**Problem statement:**
Nothing but the records, transcribed verbatim and stripped of images, should appear in the answer.

_ _ _ _ _

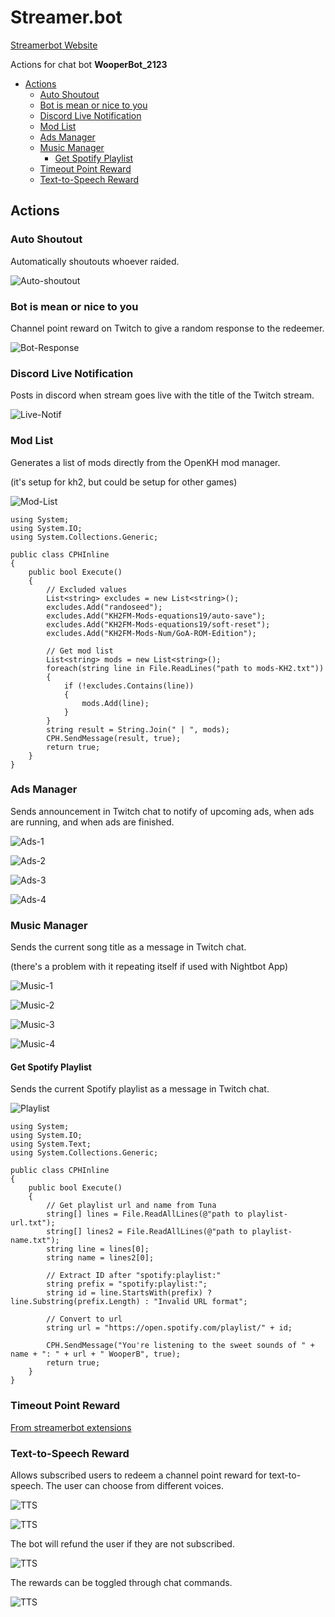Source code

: # Streamer.bot

<a href="https://streamer.bot">Streamerbot Website</a>

Actions for chat bot **WooperBot_2123**

<!-- TOC start (generated with https://github.com/derlin/bitdowntoc) -->

- [Actions](#actions)
  - [Auto Shoutout](#auto-shoutout)
  - [Bot is mean or nice to you](#bot-is-mean-or-nice-to-you)
  - [Discord Live Notification](#discord-live-notification)
  - [Mod List](#mod-list)
  - [Ads Manager](#ads-manager)
  - [Music Manager](#music-manager)
    - [Get Spotify Playlist](#get-spotify-playlist)
  - [Timeout Point Reward](#timeout-point-reward)
  - [Text-to-Speech Reward](#text-to-speech-reward)

<!-- TOC end -->

<!-- TOC --><a name="actions"></a>

## Actions

<!-- TOC --><a name="auto-shoutout"></a>

### Auto Shoutout

Automatically shoutouts whoever raided.

![Auto-shoutout](../img/auto-shout.jpg "Auto Shoutout")

<!-- TOC --><a name="bot-is-mean-or-nice-to-you"></a>

### Bot is mean or nice to you

Channel point reward on Twitch to give a random response to the redeemer.

![Bot-Response](../img/bot-response.jpg "Bot Response")

<!-- TOC --><a name="discord-live-notification"></a>

### Discord Live Notification

Posts in discord when stream goes live with the title of the Twitch stream.

![Live-Notif](../img/live-notif.jpg "Live Notification")

<!-- TOC --><a name="mod-list"></a>

### Mod List

Generates a list of mods directly from the OpenKH mod manager.

(it's setup for kh2, but could be setup for other games)

![Mod-List](../img/mod-list.jpg "Mod List")

```
using System;
using System.IO;
using System.Collections.Generic;

public class CPHInline
{
	public bool Execute()
	{
		// Excluded values
		List<string> excludes = new List<string>();
		excludes.Add("randoseed");
		excludes.Add("KH2FM-Mods-equations19/auto-save");
		excludes.Add("KH2FM-Mods-equations19/soft-reset");
		excludes.Add("KH2FM-Mods-Num/GoA-ROM-Edition");

		// Get mod list
		List<string> mods = new List<string>();
		foreach(string line in File.ReadLines("path to mods-KH2.txt"))
		{
			if (!excludes.Contains(line))
			{
				mods.Add(line);
			}
		}
		string result = String.Join(" | ", mods);
		CPH.SendMessage(result, true);
		return true;
	}
}
```

<!-- TOC --><a name="ads-manager"></a>

### Ads Manager

Sends announcement in Twitch chat to notify of upcoming ads, when ads are running, and when ads are finished.

![Ads-1](../img/ads-1.jpg "Ads 1")

![Ads-2](../img/ads-2.jpg "Ads 2")

![Ads-3](../img/ads-3.jpg "Ads 3")

![Ads-4](../img/ads-4.jpg "Ads 4")

<!-- TOC --><a name="music-manager"></a>

### Music Manager

Sends the current song title as a message in Twitch chat.

(there's a problem with it repeating itself if used with Nightbot App)

![Music-1](../img/music-1.jpg "Music 1")

![Music-2](../img/music-2.jpg "Music 2")

![Music-3](../img/music-3.jpg "Music 3")

![Music-4](../img/music-4.jpg "Music 4")

<!-- TOC --><a name="get-spotify-playlist"></a>

#### Get Spotify Playlist

Sends the current Spotify playlist as a message in Twitch chat.

![Playlist](../img/playlist-1.jpg "Playlist")

```
using System;
using System.IO;
using System.Text;
using System.Collections.Generic;

public class CPHInline
{
	public bool Execute()
	{
		// Get playlist url and name from Tuna
        string[] lines = File.ReadAllLines(@"path to playlist-url.txt");
        string[] lines2 = File.ReadAllLines(@"path to playlist-name.txt");
        string line = lines[0];
        string name = lines2[0];

        // Extract ID after "spotify:playlist:"
        string prefix = "spotify:playlist:";
        string id = line.StartsWith(prefix) ? line.Substring(prefix.Length) : "Invalid URL format";

		// Convert to url
        string url = "https://open.spotify.com/playlist/" + id;

        CPH.SendMessage("You're listening to the sweet sounds of " + name + ": " + url + " WooperB", true);
		return true;
	}
}
```

<!-- TOC --><a name="timeout-point-reward"></a>

### Timeout Point Reward

[From streamerbot extensions](https://extensions.streamer.bot/t/timeout-user-reward/155)

<!-- TOC --><a name="text-to-speech-reward"></a>

### Text-to-Speech Reward

Allows subscribed users to redeem a channel point reward for text-to-speech. The user can choose from different voices.

![TTS](../img/tts.jpg "TTS")

![TTS](../img/tts-2.jpg "TTS")

The bot will refund the user if they are not subscribed.

![TTS](../img/tts-3.jpg "TTS")

The rewards can be toggled through chat commands.

![TTS](../img/tts-4.jpg "TTS")
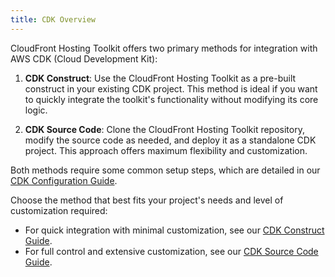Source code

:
```yaml
---
title: CDK Overview
---
```


CloudFront Hosting Toolkit offers two primary methods for integration with AWS CDK (Cloud Development Kit):

1. **CDK Construct**: Use the CloudFront Hosting Toolkit as a pre-built construct in your existing CDK project. This method is ideal if you want to quickly integrate the toolkit's functionality without modifying its core logic.

2. **CDK Source Code**: Clone the CloudFront Hosting Toolkit repository, modify the source code as needed, and deploy it as a standalone CDK project. This approach offers maximum flexibility and customization.

Both methods require some common setup steps, which are detailed in our [CDK Configuration Guide](cdk-configuration-guide.md).

Choose the method that best fits your project's needs and level of customization required:

- For quick integration with minimal customization, see our [CDK Construct Guide](cdk-construct.md).
- For full control and extensive customization, see our [CDK Source Code Guide](cdk-source-code.md).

_ _ _ _ _

**Output for this task:**
Source code

: # Streamer.bot

<a href="https://streamer.bot">Streamerbot Website</a>

Actions for chat bot **WooperBot_2123**

<!-- TOC start (generated with https://github.com/derlin/bitdowntoc) -->

- [Actions](#actions)
  - [Auto Shoutout](#auto-shoutout)
  - [Bot is mean or nice to you](#bot-is-mean-or-nice-to-you)
  - [Discord Live Notification](#discord-live-notification)
  - [Mod List](#mod-list)
  - [Ads Manager](#ads-manager)
  - [Music Manager](#music-manager)
    - [Get Spotify Playlist](#get-spotify-playlist)
  - [Timeout Point Reward](#timeout-point-reward)
  - [Text-to-Speech Reward](#text-to-speech-reward)

<!-- TOC end -->

<!-- TOC --><a name="actions"></a>

## Actions

<!-- TOC --><a name="auto-shoutout"></a>

### Auto Shoutout

Automatically shoutouts whoever raided.

![Auto-shoutout](../img/auto-shout.jpg "Auto Shoutout")

<!-- TOC --><a name="bot-is-mean-or-nice-to-you"></a>

### Bot is mean or nice to you

Channel point reward on Twitch to give a random response to the redeemer.

![Bot-Response](../img/bot-response.jpg "Bot Response")

<!-- TOC --><a name="discord-live-notification"></a>

### Discord Live Notification

Posts in discord when stream goes live with the title of the Twitch stream.

![Live-Notif](../img/live-notif.jpg "Live Notification")

<!-- TOC --><a name="mod-list"></a>

### Mod List

Generates a list of mods directly from the OpenKH mod manager.

(it's setup for kh2, but could be setup for other games)

![Mod-List](../img/mod-list.jpg "Mod List")

```
using System;
using System.IO;
using System.Collections.Generic;

public class CPHInline
{
	public bool Execute()
	{
		// Excluded values
		List<string> excludes = new List<string>();
		excludes.Add("randoseed");
		excludes.Add("KH2FM-Mods-equations19/auto-save");
		excludes.Add("KH2FM-Mods-equations19/soft-reset");
		excludes.Add("KH2FM-Mods-Num/GoA-ROM-Edition");

		// Get mod list
		List<string> mods = new List<string>();
		foreach(string line in File.ReadLines("path to mods-KH2.txt"))
		{
			if (!excludes.Contains(line))
			{
				mods.Add(line);
			}
		}
		string result = String.Join(" | ", mods);
		CPH.SendMessage(result, true);
		return true;
	}
}
```

<!-- TOC --><a name="ads-manager"></a>

### Ads Manager

Sends announcement in Twitch chat to notify of upcoming ads, when ads are running, and when ads are finished.

![Ads-1](../img/ads-1.jpg "Ads 1")

![Ads-2](../img/ads-2.jpg "Ads 2")

![Ads-3](../img/ads-3.jpg "Ads 3")

![Ads-4](../img/ads-4.jpg "Ads 4")

<!-- TOC --><a name="music-manager"></a>

### Music Manager

Sends the current song title as a message in Twitch chat.

(there's a problem with it repeating itself if used with Nightbot App)

![Music-1](../img/music-1.jpg "Music 1")

![Music-2](../img/music-2.jpg "Music 2")

![Music-3](../img/music-3.jpg "Music 3")

![Music-4](../img/music-4.jpg "Music 4")

<!-- TOC --><a name="get-spotify-playlist"></a>

#### Get Spotify Playlist

Sends the current Spotify playlist as a message in Twitch chat.

![Playlist](../img/playlist-1.jpg "Playlist")

```
using System;
using System.IO;
using System.Text;
using System.Collections.Generic;

public class CPHInline
{
	public bool Execute()
	{
		// Get playlist url and name from Tuna
        string[] lines = File.ReadAllLines(@"path to playlist-url.txt");
        string[] lines2 = File.ReadAllLines(@"path to playlist-name.txt");
        string line = lines[0];
        string name = lines2[0];

        // Extract ID after "spotify:playlist:"
        string prefix = "spotify:playlist:";
        string id = line.StartsWith(prefix) ? line.Substring(prefix.Length) : "Invalid URL format";

		// Convert to url
        string url = "https://open.spotify.com/playlist/" + id;

        CPH.SendMessage("You're listening to the sweet sounds of " + name + ": " + url + " WooperB", true);
		return true;
	}
}
```

<!-- TOC --><a name="timeout-point-reward"></a>

### Timeout Point Reward

[From streamerbot extensions](https://extensions.streamer.bot/t/timeout-user-reward/155)

<!-- TOC --><a name="text-to-speech-reward"></a>

### Text-to-Speech Reward

Allows subscribed users to redeem a channel point reward for text-to-speech. The user can choose from different voices.

![TTS](../img/tts.jpg "TTS")

![TTS](../img/tts-2.jpg "TTS")

The bot will refund the user if they are not subscribed.

![TTS](../img/tts-3.jpg "TTS")

The rewards can be toggled through chat commands.

![TTS](../img/tts-4.jpg "TTS")
Source code

:
```yaml
---
title: CDK Overview
---
```


CloudFront Hosting Toolkit offers two primary methods for integration with AWS CDK (Cloud Development Kit):

1. **CDK Construct**: Use the CloudFront Hosting Toolkit as a pre-built construct in your existing CDK project. This method is ideal if you want to quickly integrate the toolkit's functionality without modifying its core logic.

2. **CDK Source Code**: Clone the CloudFront Hosting Toolkit repository, modify the source code as needed, and deploy it as a standalone CDK project. This approach offers maximum flexibility and customization.

Both methods require some common setup steps, which are detailed in our [CDK Configuration Guide](cdk-configuration-guide.md).

Choose the method that best fits your project's needs and level of customization required:

- For quick integration with minimal customization, see our [CDK Construct Guide](cdk-construct.md).
- For full control and extensive customization, see our [CDK Source Code Guide](cdk-source-code.md).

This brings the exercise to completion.